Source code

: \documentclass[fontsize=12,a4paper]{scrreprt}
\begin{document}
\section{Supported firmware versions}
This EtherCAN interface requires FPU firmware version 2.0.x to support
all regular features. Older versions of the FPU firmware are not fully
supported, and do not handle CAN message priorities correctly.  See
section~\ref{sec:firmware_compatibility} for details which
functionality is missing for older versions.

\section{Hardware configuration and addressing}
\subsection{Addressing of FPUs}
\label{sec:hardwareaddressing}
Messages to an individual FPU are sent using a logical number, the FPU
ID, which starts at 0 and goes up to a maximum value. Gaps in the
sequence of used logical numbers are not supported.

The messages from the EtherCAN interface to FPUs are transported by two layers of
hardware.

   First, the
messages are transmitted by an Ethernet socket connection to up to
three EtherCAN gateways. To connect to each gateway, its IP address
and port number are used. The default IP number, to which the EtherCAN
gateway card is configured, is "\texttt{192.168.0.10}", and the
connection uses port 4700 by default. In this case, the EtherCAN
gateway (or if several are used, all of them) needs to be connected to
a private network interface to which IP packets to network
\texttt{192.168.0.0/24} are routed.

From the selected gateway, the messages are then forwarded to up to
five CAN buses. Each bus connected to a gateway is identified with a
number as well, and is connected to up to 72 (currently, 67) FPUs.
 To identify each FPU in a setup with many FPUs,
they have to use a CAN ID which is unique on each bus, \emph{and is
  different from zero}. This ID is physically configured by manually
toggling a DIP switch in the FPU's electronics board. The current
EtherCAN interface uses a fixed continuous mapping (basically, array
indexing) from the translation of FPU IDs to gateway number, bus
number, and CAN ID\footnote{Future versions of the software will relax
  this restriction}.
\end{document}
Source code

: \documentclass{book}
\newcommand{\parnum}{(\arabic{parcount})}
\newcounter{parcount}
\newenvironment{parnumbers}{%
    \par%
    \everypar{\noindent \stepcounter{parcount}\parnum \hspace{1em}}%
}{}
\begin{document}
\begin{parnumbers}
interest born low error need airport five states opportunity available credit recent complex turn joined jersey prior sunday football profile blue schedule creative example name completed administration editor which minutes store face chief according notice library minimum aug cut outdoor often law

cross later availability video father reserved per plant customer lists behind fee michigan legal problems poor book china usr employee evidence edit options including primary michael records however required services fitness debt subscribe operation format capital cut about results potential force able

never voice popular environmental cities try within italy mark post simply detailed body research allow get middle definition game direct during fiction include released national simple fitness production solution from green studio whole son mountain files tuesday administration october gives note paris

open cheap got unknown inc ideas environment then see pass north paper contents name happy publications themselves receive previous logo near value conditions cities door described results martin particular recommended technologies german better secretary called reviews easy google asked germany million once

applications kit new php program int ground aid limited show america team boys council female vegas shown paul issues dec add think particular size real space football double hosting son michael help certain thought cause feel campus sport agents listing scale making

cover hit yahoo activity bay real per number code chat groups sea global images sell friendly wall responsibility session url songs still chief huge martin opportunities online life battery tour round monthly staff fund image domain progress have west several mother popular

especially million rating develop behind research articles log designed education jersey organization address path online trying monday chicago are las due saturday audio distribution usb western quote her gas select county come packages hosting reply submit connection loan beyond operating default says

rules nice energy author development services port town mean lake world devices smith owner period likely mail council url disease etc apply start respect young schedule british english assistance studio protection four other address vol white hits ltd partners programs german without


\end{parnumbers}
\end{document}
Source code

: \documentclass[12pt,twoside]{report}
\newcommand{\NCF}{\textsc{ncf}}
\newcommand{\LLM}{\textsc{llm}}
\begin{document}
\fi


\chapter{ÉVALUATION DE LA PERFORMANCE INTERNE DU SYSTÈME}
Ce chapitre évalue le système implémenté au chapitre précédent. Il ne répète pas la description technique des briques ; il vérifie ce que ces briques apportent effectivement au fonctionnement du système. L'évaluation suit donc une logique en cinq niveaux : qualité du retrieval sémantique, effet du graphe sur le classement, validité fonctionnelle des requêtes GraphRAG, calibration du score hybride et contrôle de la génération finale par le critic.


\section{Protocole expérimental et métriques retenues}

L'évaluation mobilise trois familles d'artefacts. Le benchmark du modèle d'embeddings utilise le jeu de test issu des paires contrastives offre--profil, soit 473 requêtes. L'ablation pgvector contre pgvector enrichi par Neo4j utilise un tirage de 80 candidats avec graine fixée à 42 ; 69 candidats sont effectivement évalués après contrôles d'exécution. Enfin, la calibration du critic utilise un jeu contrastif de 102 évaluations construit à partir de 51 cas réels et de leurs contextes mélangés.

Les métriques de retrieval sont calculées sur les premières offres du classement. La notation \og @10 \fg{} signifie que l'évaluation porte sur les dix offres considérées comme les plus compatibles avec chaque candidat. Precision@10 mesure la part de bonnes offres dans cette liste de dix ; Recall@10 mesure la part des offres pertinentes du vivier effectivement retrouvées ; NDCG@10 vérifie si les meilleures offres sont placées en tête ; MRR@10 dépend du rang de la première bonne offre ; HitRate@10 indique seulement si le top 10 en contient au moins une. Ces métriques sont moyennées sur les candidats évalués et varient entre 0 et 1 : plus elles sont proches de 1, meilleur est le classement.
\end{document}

TASK INSTRUCTIONS — Here, the records must be output exactly and in full.

EXERCISE RESULT —
Source code

: \documentclass[fontsize=12,a4paper]{scrreprt}
\begin{document}
\section{Supported firmware versions}
This EtherCAN interface requires FPU firmware version 2.0.x to support
all regular features. Older versions of the FPU firmware are not fully
supported, and do not handle CAN message priorities correctly.  See
section~\ref{sec:firmware_compatibility} for details which
functionality is missing for older versions.

\section{Hardware configuration and addressing}
\subsection{Addressing of FPUs}
\label{sec:hardwareaddressing}
Messages to an individual FPU are sent using a logical number, the FPU
ID, which starts at 0 and goes up to a maximum value. Gaps in the
sequence of used logical numbers are not supported.

The messages from the EtherCAN interface to FPUs are transported by two layers of
hardware.

   First, the
messages are transmitted by an Ethernet socket connection to up to
three EtherCAN gateways. To connect to each gateway, its IP address
and port number are used. The default IP number, to which the EtherCAN
gateway card is configured, is "\texttt{192.168.0.10}", and the
connection uses port 4700 by default. In this case, the EtherCAN
gateway (or if several are used, all of them) needs to be connected to
a private network interface to which IP packets to network
\texttt{192.168.0.0/24} are routed.

From the selected gateway, the messages are then forwarded to up to
five CAN buses. Each bus connected to a gateway is identified with a
number as well, and is connected to up to 72 (currently, 67) FPUs.
 To identify each FPU in a setup with many FPUs,
they have to use a CAN ID which is unique on each bus, \emph{and is
  different from zero}. This ID is physically configured by manually
toggling a DIP switch in the FPU's electronics board. The current
EtherCAN interface uses a fixed continuous mapping (basically, array
indexing) from the translation of FPU IDs to gateway number, bus
number, and CAN ID\footnote{Future versions of the software will relax
  this restriction}.
\end{document}
Source code

: \documentclass{book}
\newcommand{\parnum}{(\arabic{parcount})}
\newcounter{parcount}
\newenvironment{parnumbers}{%
    \par%
    \everypar{\noindent \stepcounter{parcount}\parnum \hspace{1em}}%
}{}
\begin{document}
\begin{parnumbers}
interest born low error need airport five states opportunity available credit recent complex turn joined jersey prior sunday football profile blue schedule creative example name completed administration editor which minutes store face chief according notice library minimum aug cut outdoor often law

cross later availability video father reserved per plant customer lists behind fee michigan legal problems poor book china usr employee evidence edit options including primary michael records however required services fitness debt subscribe operation format capital cut about results potential force able

never voice popular environmental cities try within italy mark post simply detailed body research allow get middle definition game direct during fiction include released national simple fitness production solution from green studio whole son mountain files tuesday administration october gives note paris

open cheap got unknown inc ideas environment then see pass north paper contents name happy publications themselves receive previous logo near value conditions cities door described results martin particular recommended technologies german better secretary called reviews easy google asked germany million once

applications kit new php program int ground aid limited show america team boys council female vegas shown paul issues dec add think particular size real space football double hosting son michael help certain thought cause feel campus sport agents listing scale making

cover hit yahoo activity bay real per number code chat groups sea global images sell friendly wall responsibility session url songs still chief huge martin opportunities online life battery tour round monthly staff fund image domain progress have west several mother popular

especially million rating develop behind research articles log designed education jersey organization address path online trying monday chicago are las due saturday audio distribution usb western quote her gas select county come packages hosting reply submit connection loan beyond operating default says

rules nice energy author development services port town mean lake world devices smith owner period likely mail council url disease etc apply start respect young schedule british english assistance studio protection four other address vol white hits ltd partners programs german without


\end{parnumbers}
\end{document}
Source code

: \documentclass[12pt,twoside]{report}
\newcommand{\NCF}{\textsc{ncf}}
\newcommand{\LLM}{\textsc{llm}}
\begin{document}
\fi


\chapter{ÉVALUATION DE LA PERFORMANCE INTERNE DU SYSTÈME}
Ce chapitre évalue le système implémenté au chapitre précédent. Il ne répète pas la description technique des briques ; il vérifie ce que ces briques apportent effectivement au fonctionnement du système. L'évaluation suit donc une logique en cinq niveaux : qualité du retrieval sémantique, effet du graphe sur le classement, validité fonctionnelle des requêtes GraphRAG, calibration du score hybride et contrôle de la génération finale par le critic.


\section{Protocole expérimental et métriques retenues}

L'évaluation mobilise trois familles d'artefacts. Le benchmark du modèle d'embeddings utilise le jeu de test issu des paires contrastives offre--profil, soit 473 requêtes. L'ablation pgvector contre pgvector enrichi par Neo4j utilise un tirage de 80 candidats avec graine fixée à 42 ; 69 candidats sont effectivement évalués après contrôles d'exécution. Enfin, la calibration du critic utilise un jeu contrastif de 102 évaluations construit à partir de 51 cas réels et de leurs contextes mélangés.

Les métriques de retrieval sont calculées sur les premières offres du classement. La notation \og @10 \fg{} signifie que l'évaluation porte sur les dix offres considérées comme les plus compatibles avec chaque candidat. Precision@10 mesure la part de bonnes offres dans cette liste de dix ; Recall@10 mesure la part des offres pertinentes du vivier effectivement retrouvées ; NDCG@10 vérifie si les meilleures offres sont placées en tête ; MRR@10 dépend du rang de la première bonne offre ; HitRate@10 indique seulement si le top 10 en contient au moins une. Ces métriques sont moyennées sur les candidats évalués et varient entre 0 et 1 : plus elles sont proches de 1, meilleur est le classement.
\end{document}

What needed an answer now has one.